7 Things to Know Now That Amy Coney Barrett Has Been Confirmed to the Supreme Court

President Trump has placed a third—a third—hardline conservative justice on the Supreme Court, making the bench overwhelmingly conservative.

[PHOTO: Amy Coney Barrett standing in front of a flag]
Amy Coney Barrett being a woman is not the win for gender equality that conservatives would like you to think. Manuel Balce Ceneta/Pool/Getty Images

Amy Coney Barrett is officially a Supreme Court justice.

She replaces the late Justice Ruth Bader Ginsburg, a trailblazer who fought for gender equality and other human rights. But Barrett is here to stay with her lifetime appointment.
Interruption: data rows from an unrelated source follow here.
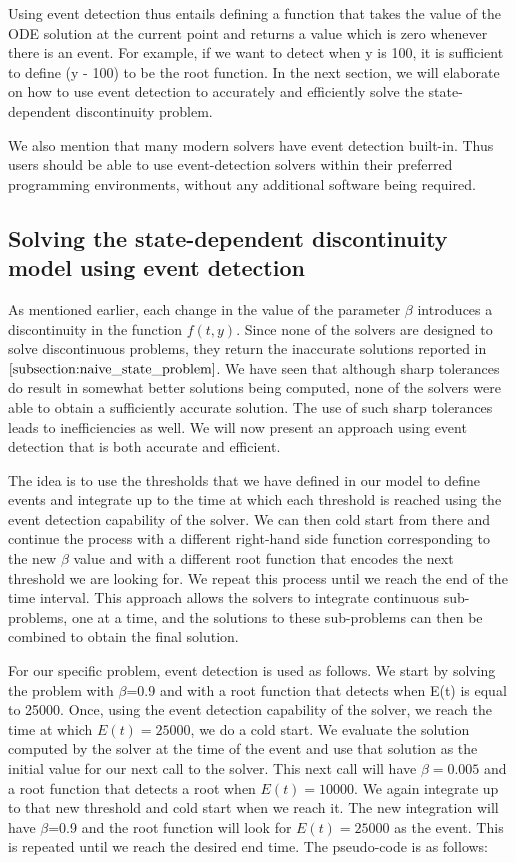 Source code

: Using event detection thus entails defining a function that takes the value of the ODE solution at the current point and returns a value which is zero whenever there is an event. For example, if we want to detect when y is 100, it is sufficient to define (y - 100) to be the root function. In the next section, we will elaborate on how to use event detection to accurately and efficiently solve the state-dependent discontinuity problem.

We also mention that many modern solvers have event detection built-in. Thus users should be able to use event-detection solvers within their preferred programming environments, without any additional software being required.

\subsection{Solving the state-dependent discontinuity model using event detection}
\label{subsection:state_with_event_detection}
As mentioned earlier, each change in the value of the parameter $\beta$ introduces a discontinuity in the function $f(t,y)$. Since none of the solvers are designed to solve discontinuous problems, they return the inaccurate solutions reported in $\ref{subsection:naive_state_problem}$. We have seen that although sharp tolerances do result in somewhat better solutions being computed, none of the solvers were able to obtain a sufficiently accurate solution. The use of such sharp tolerances leads to inefficiencies as well. We will now present an approach using event detection that is both accurate and efficient.

The idea is to use the thresholds that we have defined in our model to define events and integrate up to the time at which each threshold is reached using the event detection capability of the solver. We can then cold start from there and continue the process with a different right-hand side function corresponding to the new $\beta$ value and with a different root function that encodes the next threshold we are looking for. We repeat this process until we reach the end of the time interval. This approach allows the solvers to integrate continuous sub-problems, one at a time, and the solutions to these sub-problems can then be combined to obtain the final solution.

For our specific problem, event detection is used as follows.
We start by solving the problem with $\beta$=0.9 and with a root function that detects when E(t) is equal to 25000. Once, using the event detection capability of the solver, we reach the time at which $E(t)=25000$, we do a cold start. We evaluate the solution computed by the solver at the time of the event and use that solution as the initial value for our next call to the solver. This next call will have $\beta= 0.005$ and a root function that detects a root when $E(t)=10000$. We again integrate up to that new threshold and cold start when we reach it. The new integration will have $\beta$=0.9 and the root function will look for $E(t)=25000$ as the event. This is repeated until we reach the desired end time. The pseudo-code is as follows:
Here are seven things you should know about Amy Coney Barrett.

Barrett is the fifth woman to sit on the bench

She’s also the third woman nominated by a Republican president. Sandra Day O’Connor made history as the first female Supreme Court justice in 1981. Nominated by President Ronald Reagan, she was generally a conservative justice but voted in favor of abortion access through her career (possibly why you don’t see conservatives these days name-dropping her too often).

Since O’Connor’s nomination, only four other women have been nominated to the bench before Barrett: the late Justice Ruth Bader Ginsburg, nominated by Bill Clinton; Justices Elena Kagan and Sonia Sotomayor, both nominated by Barack Obama; and Harriet Miers, who was nominated by President George W. Bush in 2005 to replace O’Connor but withdrew her nomination after both Democrats and Republicans objected to her lack of experience. (Bush ended up nominating Samuel Alito instead.)

But make no mistake—Barrett being a woman (and a mother, as it’s been emphasized) is not the win for gender equality that conservatives would like you to think. There’s nothing feminist or progressive about someone who will gut the rights of other women and of marginalized communities. Nothing to celebrate about that.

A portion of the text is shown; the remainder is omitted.